Begitu melangkah melewati gerbang batu yang tersusun kokoh, suasana masa lalu seolah menyambut. Tidak ada suara anak-anak berlarian. Tidak terdengar teriakan ibu memanggil anak pulang makan. Yang ada hanyalah angin, desir dedaunan, dan sesekali terdengar ayam berkokok.

‎Kampung ini sudah berumur ribuan tahun. Berdiri di Desa Mondu, Kecamatan Kanatang, Prainatang dikenal sebagai salah satu kampung megalitik tertua di Sumba Timur. Namun di balik kemegahan sejarah itu, kehidupan kini nyaris senyap.

Rumah-rumah adat berdiri tinggi dengan atap alang-alang. Kubur batu berbentuk meja tersebar di halaman, menjadi penanda kuat identitas leluhur. Tapi rumah-rumah itu ada yang mulai kosong. Ada yang  bahkan roboh pelan-pelan, ditinggal penghuninya yang memilih mencari penghidupan di tempat lain.

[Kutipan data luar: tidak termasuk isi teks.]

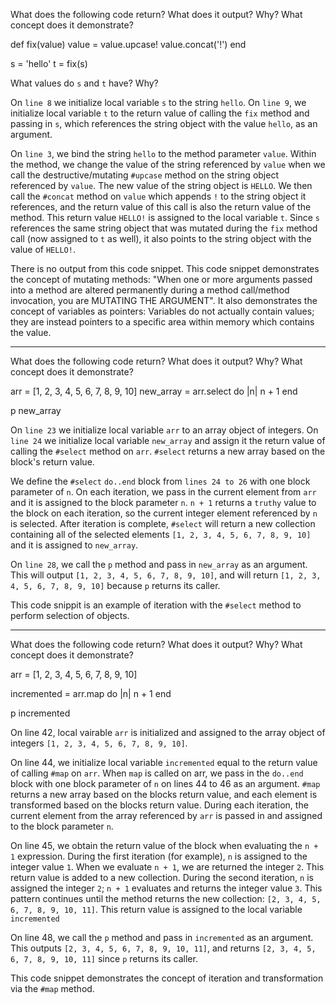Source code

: What does the following code return? What does it output? Why? What concept does it demonstrate?

def fix(value)
  value = value.upcase!
  value.concat('!')
end
  
  s = 'hello'
  t = fix(s)

What values do `s` and `t` have? Why?

On `line 8` we initialize local variable `s` to the string `hello`. On `line 9`, we initialize local variable `t` to the return value of calling the `fix` method and passing in `s`, which references the string object with the value `hello`, as an argument.

On `line 3`, we bind the string `hello` to the method parameter `value`. Within the method, we change the value of the string referenced by `value` when we call the destructive/mutating `#upcase` method on the string object referenced by `value`. The new value of the string object is `HELLO`. We then call the `#concat` method on `value` which appends `!` to the string object it references, and the return value of this call is also the return value of the method. This return value `HELLO!` is assigned to the local variable `t`. Since `s` references the same string object that was mutated during the `fix` method call (now assigned to `t` as well), it also points to the string object with the value of `HELLO!`.

There is no output from this code snippet. This code snippet demonstrates the concept of mutating methods: "When one or more arguments passed into a method are altered permanently during a method call/method invocation, you are MUTATING THE ARGUMENT". It also demonstrates the concept of variables as pointers: Variables do not actually contain values; they are instead pointers to a specific area within memory which contains the value.

--------------------------------------------------------------------------------

What does the following code return? What does it output? Why? What concept does it demonstrate?

arr = [1, 2, 3, 4, 5, 6, 7, 8, 9, 10]
new_array = arr.select do |n|
  n + 1
end

p new_array

On `line 23` we initialize local variable `arr` to an array object of integers. On `line 24` we initialize local variable `new_array` and assign it the return value of calling the `#select` method on `arr`. `#select` returns a new array based on the block's return value.

We define the `#select` `do..end` block from `lines 24 to 26` with one block parameter of `n`. On each iteration, we pass in the current element from `arr` and it is assigned to the block parameter `n`. `n + 1` returns a `truthy` value to the block on each iteration, so the current integer element referenced by `n` is selected. After iteration is complete, `#select` will return a new collection containing all of the selected elements `[1, 2, 3, 4, 5, 6, 7, 8, 9, 10]` and it is assigned to `new_array`.

On `line 28`, we call the `p` method and pass in `new_array` as an argument. This will output `[1, 2, 3, 4, 5, 6, 7, 8, 9, 10]`, and will return `[1, 2, 3, 4, 5, 6, 7, 8, 9, 10]` because `p` returns its caller.

This code snippit is an example of iteration with the `#select` method to perform selection of objects.

--------------------------------------------------------------------------------

What does the following code return? What does it output? Why? What concept does it demonstrate?

arr = [1, 2, 3, 4, 5, 6, 7, 8, 9, 10]

incremented = arr.map do |n|
  n + 1
end

p incremented

On line 42, local vairable `arr` is initialized and assigned to the array object of integers `[1, 2, 3, 4, 5, 6, 7, 8, 9, 10]`. 

On line 44, we initialize local variable `incremented` equal to the return value of calling `#map` on `arr`. When `map` is called on arr, we pass in the `do..end` block with one block parameter of `n` on lines 44 to 46 as an argument. `#map` returns a new array based on the blocks return value, and each element is transformed based on the blocks return value. During each iteration, the current element from the array referenced by `arr` is passed in and assigned to the block parameter `n`. 

On line 45, we obtain the return value of the block when evaluating the `n + 1` expression. During the first iteration (for example), `n` is assigned to the integer value `1`. When we evaluate `n + 1`, we are returned the integer `2`. This return value is added to a new collection. During the second iteration, `n` is assigned the integer `2`; `n + 1` evaluates and returns the integer value `3`. This pattern continues until the method returns the new collection: `[2, 3, 4, 5, 6, 7, 8, 9, 10, 11]`. This return value is assigned to the local variable `incremented`

On line 48, we call the `p` method and pass in `incremented` as an argument. This outputs `[2, 3, 4, 5, 6, 7, 8, 9, 10, 11]`, and returns `[2, 3, 4, 5, 6, 7, 8, 9, 10, 11]` since `p` returns its caller.

This code snippet demonstrates the concept of iteration and transformation via the `#map` method.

‎“Sudah satu atau dua tahun mereka pergi. Ada yang berkebun jauh, ada yang merantau,” ujar Kawau Wolu Mbaru (75), salah satu tokoh kampung yang masih bertahan, Sabtu (26/7). “Kalau air bersih itu harus jalan jauh. Kalau kami orang tua bisa dua jam.” tambahnya.

‎Benar saja. Air bersih menjadi cerita lama yang belum juga berubah. Warga harus menuruni lembah untuk mendapatkannya. Melelahkan, apalagi bagi mereka yang sudah lanjut usia. Fasilitas dasar termasuk air bersih masih menjadi masalah klasik di Kampung Prainatang.

Di siang hari, Prainatang seperti terlelap. Hanya para orang tua yang masih menganyam di beranda, berharap ada tamu datang membeli. Tidak ada suara anak-anak. Tidak ada kesibukan seperti kampung pada umumnya.

“Yah kami hanya anyam setiap hari, jual ke tamu-tamu yang datang sebagai tanda mata dari kampung Prainatang,” ucap seorang ibu sambil menyusun hasil anyamannya.

‎Sebagai tujuan wisata budaya, Prainatang menyimpan kekayaan tak ternilai. Sayangnya, tak banyak yang tahu. Tidak ada papan nama, tak ada petunjuk arah. Hanya gerbang batu sederhana yang menandai bahwa di baliknya tersimpan sejarah yang panjang.

Dari pusat kota Waingapu, kampung ini hanya berjarak 30 kilometer. Tapi jalan menuju ke sana terasa jauh karena minimnya akses dan perhatian. Kampung ini bukan tidak ingin hidup, tapi terlalu lama dibiarkan berjalan sendiri.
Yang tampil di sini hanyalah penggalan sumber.